The four required criteria
EN 13432 specifies four criteria that a packaging product must meet to claim compostability:
1. Disintegration
The product must visually disintegrate after 12 weeks in a composting environment. Specifically:
- After 12 weeks of composting under controlled conditions, no more than 10% of the original mass of test material may remain on a 2mm sieve.
- The composting environment for testing is industrial-scale composting (51-60°C operating temperature, controlled moisture, aerobic conditions).
- The 2mm sieve threshold ensures that the product has physically broken down into small enough pieces to integrate with the surrounding compost rather than persisting as visible debris.
This criterion alone disqualifies many products that biodegrade slowly. A piece of conventional paper may pass; a chunk of thick plastic film won’t pass even if its underlying chemistry is biodegradable.
2. Biological degradation
The product must achieve at least 90% biodegradation within 6 months under controlled aerobic composting conditions.
- Biodegradation is measured as CO2 evolution — the CO2 released by the product’s decomposition compared to a control reference.
- The test is conducted at 58°C (136°F) under controlled moisture and oxygen conditions.
- 90% conversion to CO2 means at least 90% of the carbon in the original product has been mineralized to CO2 by microbes.
This criterion separates true biodegradation from physical fragmentation. A product that breaks into invisibly-small plastic fragments would pass disintegration but fail biodegradation.
The 90% threshold matters.
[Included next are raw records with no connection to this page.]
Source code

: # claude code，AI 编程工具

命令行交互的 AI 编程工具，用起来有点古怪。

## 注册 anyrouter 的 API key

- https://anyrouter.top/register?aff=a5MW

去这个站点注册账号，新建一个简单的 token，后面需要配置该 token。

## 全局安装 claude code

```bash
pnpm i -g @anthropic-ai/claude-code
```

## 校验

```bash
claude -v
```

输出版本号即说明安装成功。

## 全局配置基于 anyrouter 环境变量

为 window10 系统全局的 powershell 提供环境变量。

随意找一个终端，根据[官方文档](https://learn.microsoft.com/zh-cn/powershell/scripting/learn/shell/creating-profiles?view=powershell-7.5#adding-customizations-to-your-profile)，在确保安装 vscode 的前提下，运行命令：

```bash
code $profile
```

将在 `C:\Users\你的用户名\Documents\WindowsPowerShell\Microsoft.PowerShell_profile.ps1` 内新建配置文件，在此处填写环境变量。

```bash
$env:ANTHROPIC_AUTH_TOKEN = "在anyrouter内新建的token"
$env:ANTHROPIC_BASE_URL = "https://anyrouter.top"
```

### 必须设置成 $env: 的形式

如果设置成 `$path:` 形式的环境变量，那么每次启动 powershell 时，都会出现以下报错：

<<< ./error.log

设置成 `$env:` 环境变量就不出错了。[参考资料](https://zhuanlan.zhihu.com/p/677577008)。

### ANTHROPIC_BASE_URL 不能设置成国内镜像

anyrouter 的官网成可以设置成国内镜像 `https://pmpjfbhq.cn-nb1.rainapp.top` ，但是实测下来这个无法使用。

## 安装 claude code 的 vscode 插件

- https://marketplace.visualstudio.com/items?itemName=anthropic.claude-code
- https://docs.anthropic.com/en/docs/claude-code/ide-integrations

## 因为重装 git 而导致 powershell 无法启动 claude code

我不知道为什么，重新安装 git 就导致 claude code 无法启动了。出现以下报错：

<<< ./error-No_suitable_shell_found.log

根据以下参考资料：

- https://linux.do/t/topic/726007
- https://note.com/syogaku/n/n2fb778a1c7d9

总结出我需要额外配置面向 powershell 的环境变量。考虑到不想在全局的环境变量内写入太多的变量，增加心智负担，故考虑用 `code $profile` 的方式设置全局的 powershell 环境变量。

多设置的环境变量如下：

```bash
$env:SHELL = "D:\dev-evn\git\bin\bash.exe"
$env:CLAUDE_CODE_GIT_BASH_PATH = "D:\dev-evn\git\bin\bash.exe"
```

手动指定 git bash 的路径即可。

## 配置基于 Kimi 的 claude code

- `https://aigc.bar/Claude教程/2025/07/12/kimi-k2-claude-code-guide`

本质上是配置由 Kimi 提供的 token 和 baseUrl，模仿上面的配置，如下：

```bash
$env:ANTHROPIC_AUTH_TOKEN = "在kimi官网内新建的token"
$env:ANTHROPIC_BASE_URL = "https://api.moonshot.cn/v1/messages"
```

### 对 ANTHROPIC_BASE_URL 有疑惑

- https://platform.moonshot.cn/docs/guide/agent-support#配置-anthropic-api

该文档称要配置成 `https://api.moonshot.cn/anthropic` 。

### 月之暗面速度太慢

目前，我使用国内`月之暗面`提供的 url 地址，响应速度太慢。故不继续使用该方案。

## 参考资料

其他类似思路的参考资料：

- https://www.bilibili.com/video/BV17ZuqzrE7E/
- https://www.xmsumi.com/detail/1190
A 60-70% biodegradation rate, which some older “biodegradable” plastics achieved, isn’t sufficient for EN 13432. True compostability under this standard requires nearly complete mineralization.
3. Heavy metals and toxicity
The product must not contain heavy metals (arsenic, cadmium, chromium, copper, lead, mercury, nickel, selenium, zinc) above specified concentration limits.
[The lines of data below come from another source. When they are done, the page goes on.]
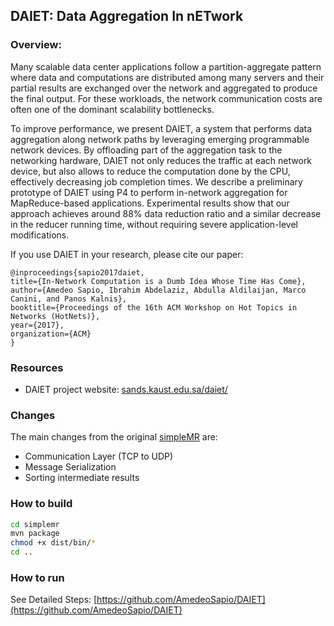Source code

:## DAIET: Data Aggregation In nETwork
### Overview:
Many scalable data center applications follow a partition-aggregate pattern where data and computations are distributed among many servers and their partial results are exchanged over the network and aggregated to produce the final output. For these workloads, the network communication costs are often one of the dominant scalability bottlenecks.

To improve performance, we present DAIET, a system that performs data aggregation along network paths by leveraging emerging programmable network devices. By offloading part of the aggregation task to the networking hardware, DAIET not only reduces the traffic at each network device, but also allows to reduce the computation done by the CPU, effectively decreasing job completion times.
We describe a preliminary prototype of DAIET using P4 to perform in-network aggregation for MapReduce-based applications.
Experimental results show that our approach achieves around 88\% data reduction ratio and a similar decrease in the reducer running time, without requiring severe application-level modifications.

If you use DAIET in your research, please cite our paper:
 ```
@inproceedings{sapio2017daiet,
 title={In-Network Computation is a Dumb Idea Whose Time Has Come},
 author={Amedeo Sapio, Ibrahim Abdelaziz, Abdulla Aldilaijan, Marco Canini, and Panos Kalnis},
 booktitle={Proceedings of the 16th ACM Workshop on Hot Topics in Networks (HotNets)},
 year={2017},
 organization={ACM}
}
 ```
### Resources
* DAIET project website: [sands.kaust.edu.sa/daiet/](http://sands.kaust.edu.sa/daiet/)

### Changes
The main changes from the original [simpleMR](https://github.com/wangchangli/simplemr) are:
* Communication Layer (TCP to UDP)
* Message Serialization 
* Sorting intermediate results

### How to build
```bash
cd simplemr
mvn package
chmod +x dist/bin/*
cd ..
```
### How to run
See Detailed Steps: [https://github.com/AmedeoSapio/DAIET](https://github.com/AmedeoSapio/DAIET)


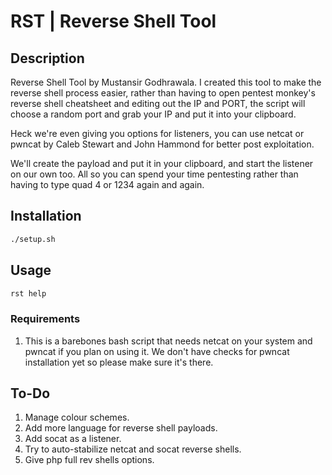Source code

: # RST | Reverse Shell Tool 

## Description 

Reverse Shell Tool by Mustansir Godhrawala. I created this tool to make the reverse shell process easier, rather than having to open pentest monkey's reverse shell cheatsheet and editing out the IP and PORT, the script will choose a random port and grab your IP and put it into your clipboard. 

Heck we're even giving you options for listeners, you can use netcat or pwncat by Caleb Stewart and John Hammond for better post exploitation. 

We'll create the payload and put it in your clipboard, and start the listener on our own too. All so you can spend your time pentesting rather than having to type quad 4 or 1234 again and again. 

## Installation 

```bash
./setup.sh
```
## Usage

```bash
rst help
```

### Requirements 
1. This is a barebones bash script that needs netcat on your system and pwncat if you plan on using it. We don't have checks for pwncat installation yet so please make sure it's there. 

## To-Do
1. Manage colour schemes. 
2. Add more language for reverse shell payloads. 
3. Add socat as a listener. 
4. Try to auto-stabilize netcat and socat reverse shells. 
5. Give php full rev shells options.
- The limits are based on EU regulatory thresholds for finished compost being used as a soil amendment.
- The thresholds protect both compost quality and downstream soil/food chain safety.
This criterion ensures that decomposing the product doesn’t release toxic substances into the resulting compost. It’s not just about whether the product breaks down; it’s about what’s left behind.
Most plant-based and certified-organic-feedstock materials pass easily. Products with metal-bearing inks, certain pigments, or contamination from manufacturing may fail.
4. Ecotoxicity
The finished compost (after the product has decomposed) must not show ecotoxic effects on plant growth.
- The test method is a plant-growth bioassay: seeds are germinated in compost containing the decomposed test material and compared to compost from a control.
- If plant growth is significantly impaired, the product fails this criterion.
This is the most “end of life and what happens next” criterion. A product can biodegrade fully, pass heavy metal tests, and still leave behind compounds that suppress plant growth. EN 13432 requires that the resulting compost is fit for its intended use.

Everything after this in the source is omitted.